Latest on bailout PDF Print E-mail
Written by Stumo   
Thursday, 25 September 2008

According to this article, Congress may be heading towards authorizing $700B but disbursing only $150B to see how the program is going.  Also, the proposals of curtailing extreme compensation of executives in participating entities and more oversight of Treasury are on the table.  Allowing bankruptcy judges to modify first mortgages is off the table. 

If we maintained a balanced economy that included a much higher percentage of production of goods, this would not be a debacle.  But consumer spending is 70% of our economy instead of a better 50%, with production of goods being a bigger proportion.  And financial services are too high a proportion of the economy.

 

I don't see a proposal to take equity stakes in the companies, instead of buying trash assets which Uncle Sam cannot resell later at a profit.  Recall that Sweden's government took equity stakes in banks in 1992 and resold at a profit once they stabilized things.

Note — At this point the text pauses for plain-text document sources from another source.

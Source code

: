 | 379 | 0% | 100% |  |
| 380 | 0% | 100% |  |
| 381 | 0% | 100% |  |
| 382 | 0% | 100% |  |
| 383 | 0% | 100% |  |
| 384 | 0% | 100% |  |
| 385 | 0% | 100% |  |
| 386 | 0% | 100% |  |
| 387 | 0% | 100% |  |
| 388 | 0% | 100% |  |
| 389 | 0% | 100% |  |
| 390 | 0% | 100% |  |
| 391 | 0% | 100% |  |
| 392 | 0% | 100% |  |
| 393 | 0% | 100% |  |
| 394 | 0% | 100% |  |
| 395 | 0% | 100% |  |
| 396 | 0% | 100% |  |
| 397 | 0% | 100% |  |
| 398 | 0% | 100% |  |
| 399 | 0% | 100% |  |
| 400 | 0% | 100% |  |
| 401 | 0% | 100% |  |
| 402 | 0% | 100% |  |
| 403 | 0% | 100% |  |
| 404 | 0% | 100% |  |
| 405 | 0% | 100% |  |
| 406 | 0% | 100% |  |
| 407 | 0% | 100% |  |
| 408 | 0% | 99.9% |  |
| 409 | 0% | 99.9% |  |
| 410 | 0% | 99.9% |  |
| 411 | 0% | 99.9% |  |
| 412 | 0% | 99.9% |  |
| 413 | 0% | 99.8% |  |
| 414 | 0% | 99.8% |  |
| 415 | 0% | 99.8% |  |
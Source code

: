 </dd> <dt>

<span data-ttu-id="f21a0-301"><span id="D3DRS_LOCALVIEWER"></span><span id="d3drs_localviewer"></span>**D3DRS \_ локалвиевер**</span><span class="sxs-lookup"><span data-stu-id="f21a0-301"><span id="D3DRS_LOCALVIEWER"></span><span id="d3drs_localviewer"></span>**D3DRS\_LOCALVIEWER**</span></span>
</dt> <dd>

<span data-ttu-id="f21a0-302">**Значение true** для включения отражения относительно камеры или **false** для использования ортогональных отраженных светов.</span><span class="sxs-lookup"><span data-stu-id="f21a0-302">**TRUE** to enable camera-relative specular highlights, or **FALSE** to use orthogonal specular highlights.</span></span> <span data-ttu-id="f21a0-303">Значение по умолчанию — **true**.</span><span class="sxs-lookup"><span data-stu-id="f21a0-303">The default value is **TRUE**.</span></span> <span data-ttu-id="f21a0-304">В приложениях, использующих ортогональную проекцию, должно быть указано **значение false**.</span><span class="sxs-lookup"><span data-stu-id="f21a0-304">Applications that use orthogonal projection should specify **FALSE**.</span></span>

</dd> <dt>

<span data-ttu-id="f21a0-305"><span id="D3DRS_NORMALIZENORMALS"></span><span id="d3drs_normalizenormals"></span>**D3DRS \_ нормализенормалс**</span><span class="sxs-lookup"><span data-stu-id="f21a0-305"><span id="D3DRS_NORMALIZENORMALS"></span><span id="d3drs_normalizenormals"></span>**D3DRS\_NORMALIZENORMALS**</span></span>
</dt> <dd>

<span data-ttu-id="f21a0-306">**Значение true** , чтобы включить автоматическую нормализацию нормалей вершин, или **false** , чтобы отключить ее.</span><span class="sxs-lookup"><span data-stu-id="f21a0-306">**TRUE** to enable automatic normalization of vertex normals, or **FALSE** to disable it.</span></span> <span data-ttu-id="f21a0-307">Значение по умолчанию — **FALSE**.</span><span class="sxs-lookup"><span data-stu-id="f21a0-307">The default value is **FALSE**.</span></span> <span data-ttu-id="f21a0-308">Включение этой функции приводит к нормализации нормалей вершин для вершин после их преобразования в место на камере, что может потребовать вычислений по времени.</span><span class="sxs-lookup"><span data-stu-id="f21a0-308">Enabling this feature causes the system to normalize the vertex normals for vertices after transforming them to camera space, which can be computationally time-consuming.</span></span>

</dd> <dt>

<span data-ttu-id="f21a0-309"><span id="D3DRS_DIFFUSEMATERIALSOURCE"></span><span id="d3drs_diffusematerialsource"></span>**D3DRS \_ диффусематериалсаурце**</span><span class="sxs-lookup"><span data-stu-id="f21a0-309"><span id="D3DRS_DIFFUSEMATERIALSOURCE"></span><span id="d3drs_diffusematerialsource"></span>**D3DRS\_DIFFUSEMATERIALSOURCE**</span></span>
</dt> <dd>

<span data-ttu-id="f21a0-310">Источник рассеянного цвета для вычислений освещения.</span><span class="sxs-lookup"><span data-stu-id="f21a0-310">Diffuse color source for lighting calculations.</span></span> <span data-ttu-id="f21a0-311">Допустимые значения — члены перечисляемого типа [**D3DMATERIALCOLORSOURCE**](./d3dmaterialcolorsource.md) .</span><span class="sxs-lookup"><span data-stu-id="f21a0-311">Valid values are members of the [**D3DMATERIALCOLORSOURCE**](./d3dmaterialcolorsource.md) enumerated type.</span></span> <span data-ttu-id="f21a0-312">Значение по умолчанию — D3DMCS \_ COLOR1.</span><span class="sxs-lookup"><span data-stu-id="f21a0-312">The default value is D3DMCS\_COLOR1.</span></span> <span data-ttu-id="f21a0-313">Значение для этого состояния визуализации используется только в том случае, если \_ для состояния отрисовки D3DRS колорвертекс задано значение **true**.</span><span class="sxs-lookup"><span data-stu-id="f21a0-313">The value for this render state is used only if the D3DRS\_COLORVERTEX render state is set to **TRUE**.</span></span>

Nobody knows what these assets are worth.

A big concern in Washington — and among many ordinary Americans — is that the difficulty in valuing these assets could result in the government’s buying them for more than they will ever be worth, a step that would benefit financial institutions at taxpayers’ expense.  ...

While prices of most stocks are no mystery — they flicker across PCs and televisions all day — the troubled investments are not traded on any exchange. The market for them is opaque: traders do business over the telephone, and days can go by without a single trade.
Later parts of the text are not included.